## Task directions
Search the records that follow and extract every line containing the string "protein".

## Material for this exercise
====

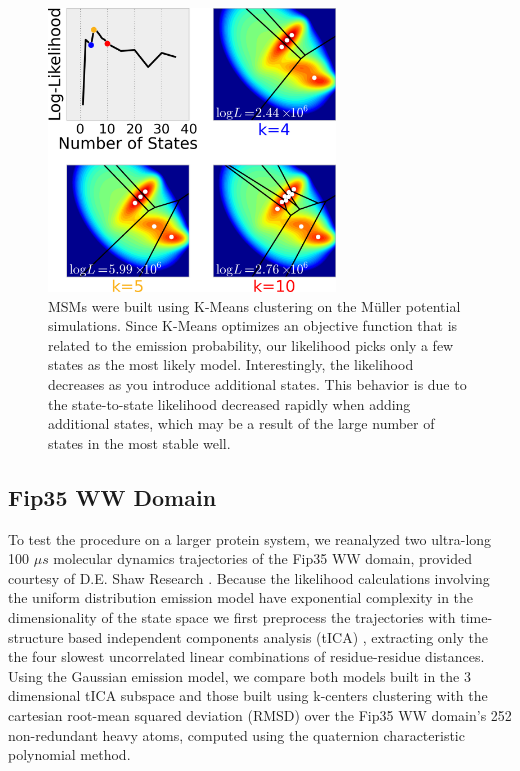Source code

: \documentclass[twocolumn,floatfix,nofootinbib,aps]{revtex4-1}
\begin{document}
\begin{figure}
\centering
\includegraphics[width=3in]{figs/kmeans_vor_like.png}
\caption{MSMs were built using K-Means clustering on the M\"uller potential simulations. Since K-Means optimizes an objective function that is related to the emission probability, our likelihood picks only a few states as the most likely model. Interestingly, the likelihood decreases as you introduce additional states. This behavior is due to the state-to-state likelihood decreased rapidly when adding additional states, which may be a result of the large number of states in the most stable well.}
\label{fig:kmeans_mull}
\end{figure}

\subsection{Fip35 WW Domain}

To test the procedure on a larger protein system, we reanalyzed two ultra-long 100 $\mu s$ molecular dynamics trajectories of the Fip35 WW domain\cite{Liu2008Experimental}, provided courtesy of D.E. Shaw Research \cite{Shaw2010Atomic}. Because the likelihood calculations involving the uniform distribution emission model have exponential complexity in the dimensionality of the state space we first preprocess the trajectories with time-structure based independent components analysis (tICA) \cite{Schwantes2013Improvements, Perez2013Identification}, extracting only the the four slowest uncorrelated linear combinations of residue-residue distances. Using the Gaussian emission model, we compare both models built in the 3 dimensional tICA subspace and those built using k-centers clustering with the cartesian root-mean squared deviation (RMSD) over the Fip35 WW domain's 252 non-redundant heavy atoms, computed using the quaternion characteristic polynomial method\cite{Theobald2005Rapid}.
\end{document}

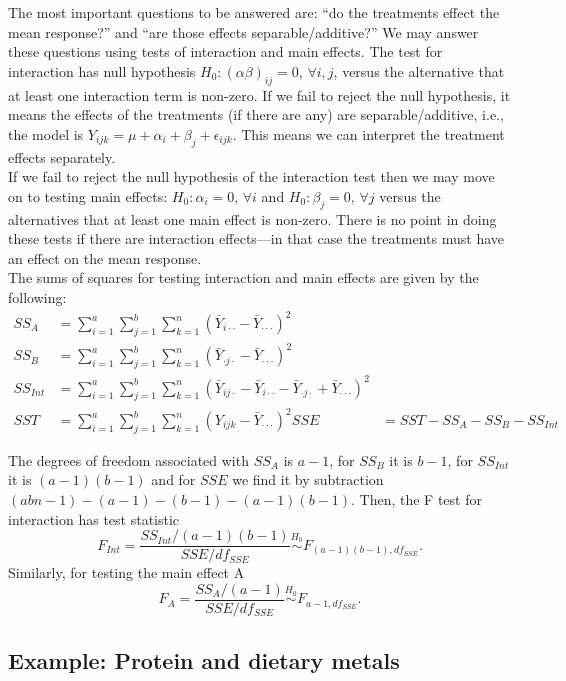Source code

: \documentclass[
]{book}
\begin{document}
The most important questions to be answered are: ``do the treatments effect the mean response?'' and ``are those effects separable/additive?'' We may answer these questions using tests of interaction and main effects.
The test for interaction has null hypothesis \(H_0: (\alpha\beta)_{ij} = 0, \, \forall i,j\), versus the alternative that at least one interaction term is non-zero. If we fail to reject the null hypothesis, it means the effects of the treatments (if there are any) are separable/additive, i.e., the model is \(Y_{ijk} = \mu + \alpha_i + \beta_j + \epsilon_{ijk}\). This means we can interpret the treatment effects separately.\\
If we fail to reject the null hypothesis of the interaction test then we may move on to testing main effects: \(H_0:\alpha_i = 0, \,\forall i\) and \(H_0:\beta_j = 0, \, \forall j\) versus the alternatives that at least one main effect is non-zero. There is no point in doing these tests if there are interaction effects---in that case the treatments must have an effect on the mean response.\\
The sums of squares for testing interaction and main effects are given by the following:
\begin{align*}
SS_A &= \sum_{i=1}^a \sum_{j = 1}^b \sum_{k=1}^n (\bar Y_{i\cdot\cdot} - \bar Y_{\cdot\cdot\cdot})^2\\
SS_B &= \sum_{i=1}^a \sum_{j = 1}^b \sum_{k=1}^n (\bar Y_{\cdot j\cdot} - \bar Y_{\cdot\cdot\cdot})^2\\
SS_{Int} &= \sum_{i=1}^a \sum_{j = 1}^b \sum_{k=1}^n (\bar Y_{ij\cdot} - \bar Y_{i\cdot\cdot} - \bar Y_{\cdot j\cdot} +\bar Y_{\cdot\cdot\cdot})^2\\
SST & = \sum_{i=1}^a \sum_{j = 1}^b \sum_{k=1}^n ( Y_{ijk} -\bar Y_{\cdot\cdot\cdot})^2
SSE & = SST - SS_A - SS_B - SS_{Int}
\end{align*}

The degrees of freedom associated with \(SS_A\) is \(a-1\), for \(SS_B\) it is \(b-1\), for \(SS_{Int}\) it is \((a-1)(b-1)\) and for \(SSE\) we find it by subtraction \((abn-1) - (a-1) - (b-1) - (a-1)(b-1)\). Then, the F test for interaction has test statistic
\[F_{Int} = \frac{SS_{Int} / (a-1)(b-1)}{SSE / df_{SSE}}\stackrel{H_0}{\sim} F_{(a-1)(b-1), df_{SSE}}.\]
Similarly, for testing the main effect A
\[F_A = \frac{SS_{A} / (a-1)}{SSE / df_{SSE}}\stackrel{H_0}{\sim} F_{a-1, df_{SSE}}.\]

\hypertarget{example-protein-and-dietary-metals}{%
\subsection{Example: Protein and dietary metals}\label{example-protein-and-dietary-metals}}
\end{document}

====

## Answer to this exercise
To test the procedure on a larger protein system, we reanalyzed two ultra-long 100 $\mu s$ molecular dynamics trajectories of the Fip35 WW domain\cite{Liu2008Experimental}, provided courtesy of D.E. Shaw Research \cite{Shaw2010Atomic}. Because the likelihood calculations involving the uniform distribution emission model have exponential complexity in the dimensionality of the state space we first preprocess the trajectories with time-structure based independent components analysis (tICA) \cite{Schwantes2013Improvements, Perez2013Identification}, extracting only the the four slowest uncorrelated linear combinations of residue-residue distances. Using the Gaussian emission model, we compare both models built in the 3 dimensional tICA subspace and those built using k-centers clustering with the cartesian root-mean squared deviation (RMSD) over the Fip35 WW domain's 252 non-redundant heavy atoms, computed using the quaternion characteristic polynomial method\cite{Theobald2005Rapid}.
\hypertarget{example-protein-and-dietary-metals}{%
\subsection{Example: Protein and dietary metals}\label{example-protein-and-dietary-metals}}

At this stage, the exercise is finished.